China’s efforts to reduce its reliance on foreign technology are taking a significant turn as it sets its sights on excluding American chip manufacturers from its telecommunications infrastructure. The move, directed by Chinese officials earlier this year, entails phasing out foreign processors crucial to the country’s largest telecom carriers by 2027, posing a potential blow to American chip giants Intel and Advanced Micro Devices (AMD).
The directive, issued by China’s Ministry of Industry and Information Technology, aims to expedite Beijing’s efforts to eliminate the use of foreign core chips in the country’s telecom networks. State-owned mobile operators have been instructed to scrutinize their networks for non-Chinese semiconductors and develop timelines for their replacement. This push underscores China’s commitment to bolstering its domestic semiconductor industry and reducing dependence on foreign technology.
The transition to domestic alternatives is gaining momentum, thanks to improvements in the quality and performance of Chinese chips. This shift is expected to impact Intel and AMD the most, as these companies have been major suppliers of core processors for networking equipment in China and globally.
Beijing’s desire to wean China off American chips is the latest reaction in the U.S.-China technology war that is splintering the global landscape for network equipment, semiconductors and the internet. American lawmakers have banned Chinese telecom equipment over national-security concerns and have restricted U.S. chip companies including AMD and Nvidia from selling their high-end artificial-intelligence chips to China. China’s electric vehicle production may also be impacted as President Joe Biden, the President of the United States has been urged by the Chairperson of the Senate Banking Committee, Senator Sherrod Brown to ban EVs from China, “Chinese electric vehicles are an existential threat to the American auto industry,” he stated.
Shares of Intel and AMD experienced declines following the news, reflecting investor concerns over the potential repercussions of China’s move on these companies’ revenue and market share.

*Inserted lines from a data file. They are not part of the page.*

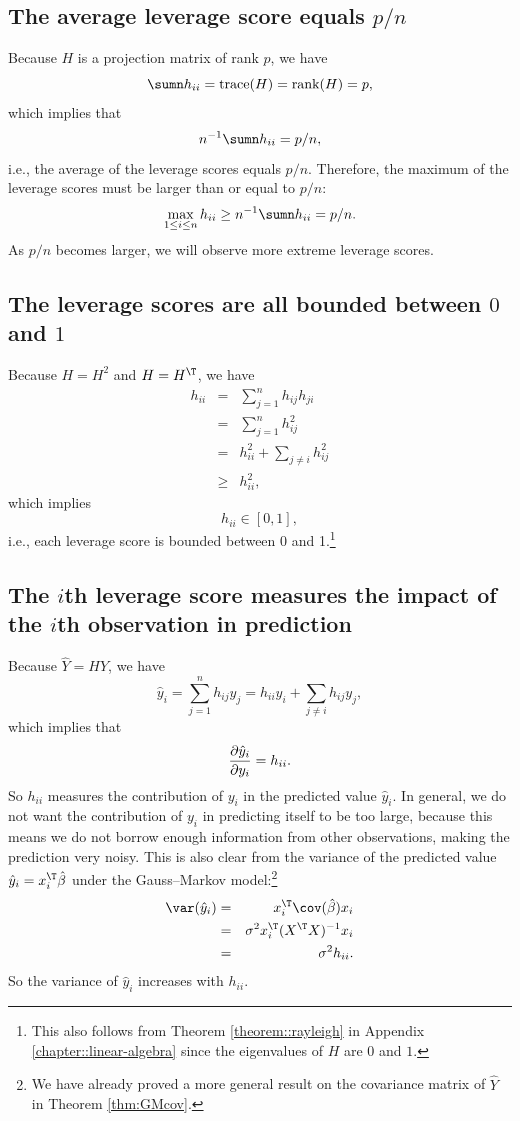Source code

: \subsection{The average leverage score equals $p/n$}

Because $H$ is a projection matrix of rank $p$, we have
\[
\sumn h_{ii}=\text{trace}(H)=\text{rank}(H)=p, 
\]
which implies that
\[
n^{-1}\sumn h_{ii}=p/n, 
\]
i.e., the average of the leverage scores equals $p/n$. Therefore, the maximum of the leverage scores must be larger than or equal to $p/n$:
$$
\max_{1\leq i \leq n} h_{ii} \geq  n^{-1}\sumn h_{ii}=p/n . 
$$
As $p / n$ becomes larger, we will observe more extreme leverage scores. 




\subsection{The  leverage scores are all bounded between $0$ and $1$}


Because $H=H^{2}$ and $H=H^{\T}$, we have
\begin{eqnarray*}
h_{ii} &=& \sum_{j=1}^{n}h_{ij}h_{ji} \\
&=& \sum_{j=1}^{n}h_{ij}^{2} \\
&=& h_{ii}^{2}+\sum_{j\neq i}h_{ij}^{2} \\ 
&\geq & h_{ii}^2  , 
\end{eqnarray*}
which implies 
$$
h_{ii}\in[0,1] , 
$$ 
i.e., each leverage score is bounded between 0 and 1.\footnote{This also follows from Theorem \ref{theorem::rayleigh} in Appendix \ref{chapter::linear-algebra} since the eigenvalues of $H$ are $0$ and $1$.}




\subsection{The $i$th leverage score measures the impact of the $i$th observation in prediction}

Because $\hat{Y}=HY$, we have
\[
\hat{y}_{i}=\sum_{j=1}^{n}h_{ij}y_{j}=h_{ii}y_{i}+\sum_{j\neq i}h_{ij}y_{j},
\]
which implies that
\[
\frac{\text{\ensuremath{\partial\hat{y}_{i}}}}{\partial y_{i}}=h_{ii}.
\]
So $h_{ii}$ measures the contribution of $y_{i}$ in the predicted
value $\hat{y}_{i}.$ In general, we do not want the contribution
of $y_{i}$ in predicting itself to be too large, because this means
we do not borrow enough information from other observations, making
the prediction very noisy. This is also clear from the variance of the predicted value 
$\hat{y}_{i}=x_{i}^{\T}\hat{\beta}$ under the Gauss--Markov model:\footnote{We have already proved a more general result on the covariance matrix of $\hat{Y}$ in Theorem \ref{thm:GMcov}.}
\begin{eqnarray*}
\text{\var}(\hat{y}_{i}) 
&=& x_{i}^{\T}\cov(\hat{\beta})x_{i} \\
&=&\sigma^{2}x_{i}^{\T}(X^{\T}X)^{-1}x_{i} \\
&=&\sigma^{2}h_{ii}.
\end{eqnarray*}
So the variance of $\hat{y}_{i}$ increases with $h_{ii}$.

China’s localization efforts extend beyond telecommunications, with the country seeking to source products locally to address national-security concerns. This trend has been observed in various industries, including software and hardware procurement, where Chinese entities are encouraged to prioritize domestic alternatives over foreign products.
Intel and AMD’s China operations face heightened geopolitical risks, with both companies acknowledging the challenges posed by U.S.-China tensions and China’s localization push in their respective annual reports. The dependence on export control authorization and restrictions on high-end AI chip sales to China further complicate the outlook for these companies.
While Chinese chips may not always match the quality of their foreign counterparts, they have gained traction among Chinese telecom customers. Recent procurement data from China Telecom illustrates this trend, with Intel CPUs gradually losing ground to Huawei’s Kunpeng processors in server purchases.
Despite these challenges, China’s demand for wireless communications equipment remains robust, positioning the country as a key market for semiconductor firms. Local CPU substitutes, including offerings from Huawei Technologies’ HiSilicon and Hygon Information Technology, have made significant advancements, further fueling China’s drive towards technological self-sufficiency.